Egg a universal symbol of fertility corresponding to the mother earth is still present. Garlic is used to warn off bad omen. Samano a thick brownish paste is present today. It is a nutritious meal and could have been part of the feasts. Coins symbolizing wealth and prosperity, fruits and special meals are present as well.
Ferdowsi the great Iranian epic poet described this auspicious event in Shahnameh:
Active ImageOn Jamshid as the people jewels streamed,
They cried upon him that New Year beamed
On Farvardin Hormuz in this bright New Year
Bodies were freed from pain all hearts from fear
New Year new king the world thus rendered bright
He sat resplendent on the throne in light
United Nations General Assembly recognized the International Day of Nowruz, a spring festival of Persian origin.
According to the preamble of the resolution on the International Day (document A/64/L.30/Rev.2), Nowruz, which means new day, is celebrated on 21 March, the day of the vernal equinox, by more than 300 million people worldwide as the beginning of the new year.

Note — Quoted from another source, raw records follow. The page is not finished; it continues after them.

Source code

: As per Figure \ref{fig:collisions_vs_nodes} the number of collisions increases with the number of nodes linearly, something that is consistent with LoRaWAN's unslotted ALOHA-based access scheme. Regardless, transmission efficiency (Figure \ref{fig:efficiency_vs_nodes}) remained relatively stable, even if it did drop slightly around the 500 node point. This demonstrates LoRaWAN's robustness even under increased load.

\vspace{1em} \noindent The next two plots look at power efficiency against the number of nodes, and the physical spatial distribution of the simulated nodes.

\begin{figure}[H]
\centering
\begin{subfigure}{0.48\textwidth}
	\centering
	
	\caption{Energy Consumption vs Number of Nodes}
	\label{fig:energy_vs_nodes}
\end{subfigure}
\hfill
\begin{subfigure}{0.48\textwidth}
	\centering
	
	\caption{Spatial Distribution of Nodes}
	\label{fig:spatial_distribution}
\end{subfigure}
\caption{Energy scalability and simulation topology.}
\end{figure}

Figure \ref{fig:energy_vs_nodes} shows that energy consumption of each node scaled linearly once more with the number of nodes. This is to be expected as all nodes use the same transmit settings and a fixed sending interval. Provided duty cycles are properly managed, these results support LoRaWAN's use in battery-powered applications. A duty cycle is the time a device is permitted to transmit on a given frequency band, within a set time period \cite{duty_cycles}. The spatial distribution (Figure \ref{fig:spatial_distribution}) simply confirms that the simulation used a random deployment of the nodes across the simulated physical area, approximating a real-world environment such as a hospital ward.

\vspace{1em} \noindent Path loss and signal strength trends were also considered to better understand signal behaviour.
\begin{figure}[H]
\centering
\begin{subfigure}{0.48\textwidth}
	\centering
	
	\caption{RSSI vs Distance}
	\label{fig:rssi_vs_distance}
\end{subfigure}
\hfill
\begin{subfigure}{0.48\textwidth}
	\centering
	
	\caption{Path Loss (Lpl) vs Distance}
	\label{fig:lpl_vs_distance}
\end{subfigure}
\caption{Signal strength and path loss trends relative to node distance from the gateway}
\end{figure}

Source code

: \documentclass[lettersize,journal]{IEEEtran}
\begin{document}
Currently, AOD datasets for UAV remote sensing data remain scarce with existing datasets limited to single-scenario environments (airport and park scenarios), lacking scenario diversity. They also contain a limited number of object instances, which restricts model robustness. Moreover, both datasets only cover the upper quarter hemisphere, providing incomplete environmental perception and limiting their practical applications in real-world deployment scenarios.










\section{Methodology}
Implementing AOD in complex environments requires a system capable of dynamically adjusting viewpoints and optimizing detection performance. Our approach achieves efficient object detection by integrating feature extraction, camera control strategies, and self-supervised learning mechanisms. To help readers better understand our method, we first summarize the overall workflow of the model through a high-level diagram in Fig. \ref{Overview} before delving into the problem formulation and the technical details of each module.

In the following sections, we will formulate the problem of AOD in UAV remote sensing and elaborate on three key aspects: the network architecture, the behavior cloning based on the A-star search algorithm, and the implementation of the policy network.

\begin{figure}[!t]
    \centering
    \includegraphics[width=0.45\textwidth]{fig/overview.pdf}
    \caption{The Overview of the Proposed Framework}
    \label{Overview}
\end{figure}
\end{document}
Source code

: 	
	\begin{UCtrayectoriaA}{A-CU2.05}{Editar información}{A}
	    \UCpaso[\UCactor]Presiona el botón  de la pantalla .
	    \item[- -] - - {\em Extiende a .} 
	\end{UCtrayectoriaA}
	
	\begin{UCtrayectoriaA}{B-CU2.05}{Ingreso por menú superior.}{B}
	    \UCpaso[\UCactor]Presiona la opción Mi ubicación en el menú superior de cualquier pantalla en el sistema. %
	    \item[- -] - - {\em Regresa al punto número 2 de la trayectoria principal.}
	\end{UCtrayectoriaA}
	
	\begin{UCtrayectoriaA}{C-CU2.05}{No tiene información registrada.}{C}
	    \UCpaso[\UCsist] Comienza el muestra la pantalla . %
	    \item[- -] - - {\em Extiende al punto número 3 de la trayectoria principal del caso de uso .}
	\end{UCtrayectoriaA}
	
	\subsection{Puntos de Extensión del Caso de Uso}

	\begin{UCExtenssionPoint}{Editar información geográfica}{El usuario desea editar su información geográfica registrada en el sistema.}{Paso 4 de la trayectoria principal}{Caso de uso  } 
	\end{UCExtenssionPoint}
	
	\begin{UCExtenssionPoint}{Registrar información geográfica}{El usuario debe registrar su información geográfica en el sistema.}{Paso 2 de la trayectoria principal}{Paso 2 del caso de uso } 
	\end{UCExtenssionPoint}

It has been celebrated for over 3,000 years in the Balkans, the Black Sea Basin, the Caucasus, Central Asia, the Middle East and other regions.
The Assembly called on Member States that celebrate the festival to study its history and traditions with a view to disseminating that knowledge among the international community and organizing annual commemoration events.
Active ImageWelcoming the inclusion of Nowruz into the Representative List of the Intangible Cultural Heritage of Humanity by the United Nations Educational, Scientific and Cultural Organization (UNESCO) on 30 September 2009, the text notes the festival’s “affirmation of life in harmony with nature, the awareness of the inseparable link between constructive labour and natural cycles of renewal and the solicitous and respectful attitude towards natural sources of life”.
We at IranReview.Org would like to express our best wishes for the New Year and the advent of spring to all Iranians, subscribers, and visitors of our site and all the peace-loving people around the world.